[Given data — start]

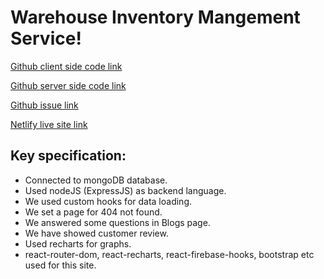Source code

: # Warehouse Inventory Mangement Service!

[Github client side code link](https://github.com/ProgrammingHeroWC4/warehouse-management-client-side-solo-mizan)

[Github server side code link](https://github.com/ProgrammingHeroWC4/warehouse-management-server-side-solo-mizan)

[Github issue link](https://github.com/solo-mizan/router-firebase-integration/issues/1)

[Netlify live site link](https://ephemeral-lily-3ea1e9.netlify.app/)

## Key specification:
* Connected to mongoDB database.
* Used nodeJS (ExpressJS) as backend language.
* We used custom hooks for data loading.
* We set a page for 404 not found.
* We answered some questions in Blogs page.
* We have showed customer review.
* Used recharts for graphs.
* react-router-dom, react-recharts, react-firebase-hooks, bootstrap etc used for this site.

[Given data — finish]

| Work to complete |
Only lines with the string "firebase" are wanted; please find each one in the listing and copy it.

| Exercise solution |
[Github issue link](https://github.com/solo-mizan/router-firebase-integration/issues/1)
* react-router-dom, react-recharts, react-firebase-hooks, bootstrap etc used for this site.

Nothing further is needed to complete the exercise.